#### WHAT IS NEEDED
Leave the pictures out and restate every line below exactly.

#### GIVEN ENTRIES
::::::::

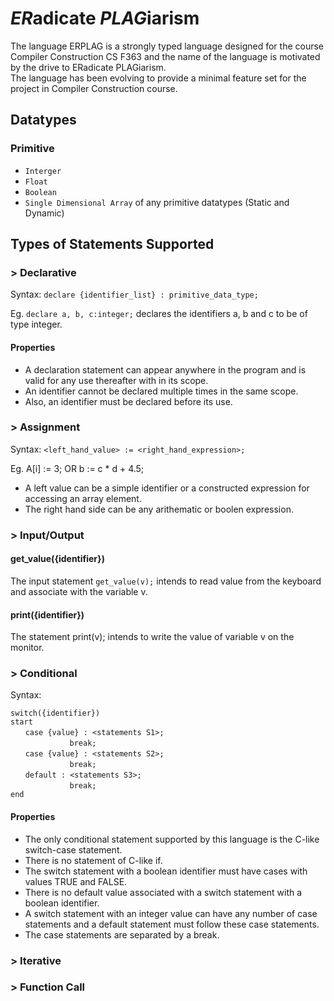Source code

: # *ER*adicate *PLAG*iarism

The language ERPLAG is a strongly typed language designed for the course Compiler Construction CS F363 and the name of the language is motivated by the drive to ERadicate PLAGiarism.
<br />The language has been evolving to provide a minimal feature set for the project in Compiler Construction course.

## Datatypes

### Primitive

- `Interger`
- `Float`
- `Boolean`
- `Single Dimensional Array` of any primitive datatypes (Static and Dynamic)

## Types of Statements Supported

### > Declarative

Syntax: `declare {identifier_list} : primitive_data_type;`

Eg. `declare a, b, c:integer;` declares the identifiers a, b and c to be of type integer.

#### Properties

- A declaration statement can appear anywhere in the program and is valid for any use thereafter with in its scope. 
- An identifier cannot be declared multiple times in the same scope. 
- Also, an identifier must be declared before its use.

### > Assignment

Syntax: `<left_hand_value> := <right_hand_expression>;`

Eg. A[i] := 3; OR b := c * d + 4.5;

- A left value can be a simple identifier or a constructed expression for accessing an array element.
- The right hand side can be any arithematic or boolen expression.

### > Input/Output

#### get_value({identifier})

The input statement `get_value(v);` intends to read value from the keyboard and associate with the variable v. 

#### print({identifier})

The statement print(v); intends to write the value of variable v on the monitor.

### > Conditional

Syntax: 

`switch({identifier})`<br />
`start`<br />
&nbsp;&nbsp;&nbsp;&nbsp;&nbsp;&nbsp;`case {value} : <statements S1>;`<br />
&nbsp;&nbsp;&nbsp;&nbsp;&nbsp;&nbsp;&nbsp;&nbsp;&nbsp;&nbsp;&nbsp;&nbsp;&nbsp;&nbsp;&nbsp;&nbsp;&nbsp;&nbsp;&nbsp;&nbsp;&nbsp;&nbsp;&nbsp;&nbsp;`break;`<br />
&nbsp;&nbsp;&nbsp;&nbsp;&nbsp;&nbsp;`case {value} : <statements S2>;`<br />
&nbsp;&nbsp;&nbsp;&nbsp;&nbsp;&nbsp;&nbsp;&nbsp;&nbsp;&nbsp;&nbsp;&nbsp;&nbsp;&nbsp;&nbsp;&nbsp;&nbsp;&nbsp;&nbsp;&nbsp;&nbsp;&nbsp;&nbsp;&nbsp;`break;`<br />
&nbsp;&nbsp;&nbsp;&nbsp;&nbsp;&nbsp;`default : <statements S3>;`<br />
&nbsp;&nbsp;&nbsp;&nbsp;&nbsp;&nbsp;&nbsp;&nbsp;&nbsp;&nbsp;&nbsp;&nbsp;&nbsp;&nbsp;&nbsp;&nbsp;&nbsp;&nbsp;&nbsp;&nbsp;&nbsp;&nbsp;&nbsp;&nbsp;`break;`<br />
`end`

#### Properties

- The only conditional statement supported by this language is the C-like switch-case statement. 
- There is no statement of C-like if.
- The switch statement with a boolean identifier must have cases with values TRUE and FALSE. 
- There is no default value associated with a switch statement with a boolean identifier. 
- A switch statement with an integer value can have any number of case statements and a default statement must follow these case statements. 
- The case statements are separated by a break.

### > Iterative



### > Function Call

::::::::

#### RESULT
Source code

: # *ER*adicate *PLAG*iarism

The language ERPLAG is a strongly typed language designed for the course Compiler Construction CS F363 and the name of the language is motivated by the drive to ERadicate PLAGiarism.
<br />The language has been evolving to provide a minimal feature set for the project in Compiler Construction course.

## Datatypes

### Primitive

- `Interger`
- `Float`
- `Boolean`
- `Single Dimensional Array` of any primitive datatypes (Static and Dynamic)

## Types of Statements Supported

### > Declarative

Syntax: `declare {identifier_list} : primitive_data_type;`

Eg. `declare a, b, c:integer;` declares the identifiers a, b and c to be of type integer.

#### Properties

- A declaration statement can appear anywhere in the program and is valid for any use thereafter with in its scope. 
- An identifier cannot be declared multiple times in the same scope. 
- Also, an identifier must be declared before its use.

### > Assignment

Syntax: `<left_hand_value> := <right_hand_expression>;`

Eg. A[i] := 3; OR b := c * d + 4.5;

- A left value can be a simple identifier or a constructed expression for accessing an array element.
- The right hand side can be any arithematic or boolen expression.

### > Input/Output

#### get_value({identifier})

The input statement `get_value(v);` intends to read value from the keyboard and associate with the variable v. 

#### print({identifier})

The statement print(v); intends to write the value of variable v on the monitor.

### > Conditional

Syntax: 

`switch({identifier})`<br />
`start`<br />
&nbsp;&nbsp;&nbsp;&nbsp;&nbsp;&nbsp;`case {value} : <statements S1>;`<br />
&nbsp;&nbsp;&nbsp;&nbsp;&nbsp;&nbsp;&nbsp;&nbsp;&nbsp;&nbsp;&nbsp;&nbsp;&nbsp;&nbsp;&nbsp;&nbsp;&nbsp;&nbsp;&nbsp;&nbsp;&nbsp;&nbsp;&nbsp;&nbsp;`break;`<br />
&nbsp;&nbsp;&nbsp;&nbsp;&nbsp;&nbsp;`case {value} : <statements S2>;`<br />
&nbsp;&nbsp;&nbsp;&nbsp;&nbsp;&nbsp;&nbsp;&nbsp;&nbsp;&nbsp;&nbsp;&nbsp;&nbsp;&nbsp;&nbsp;&nbsp;&nbsp;&nbsp;&nbsp;&nbsp;&nbsp;&nbsp;&nbsp;&nbsp;`break;`<br />
&nbsp;&nbsp;&nbsp;&nbsp;&nbsp;&nbsp;`default : <statements S3>;`<br />
&nbsp;&nbsp;&nbsp;&nbsp;&nbsp;&nbsp;&nbsp;&nbsp;&nbsp;&nbsp;&nbsp;&nbsp;&nbsp;&nbsp;&nbsp;&nbsp;&nbsp;&nbsp;&nbsp;&nbsp;&nbsp;&nbsp;&nbsp;&nbsp;`break;`<br />
`end`

#### Properties

- The only conditional statement supported by this language is the C-like switch-case statement. 
- There is no statement of C-like if.
- The switch statement with a boolean identifier must have cases with values TRUE and FALSE. 
- There is no default value associated with a switch statement with a boolean identifier. 
- A switch statement with an integer value can have any number of case statements and a default statement must follow these case statements. 
- The case statements are separated by a break.

### > Iterative



### > Function Call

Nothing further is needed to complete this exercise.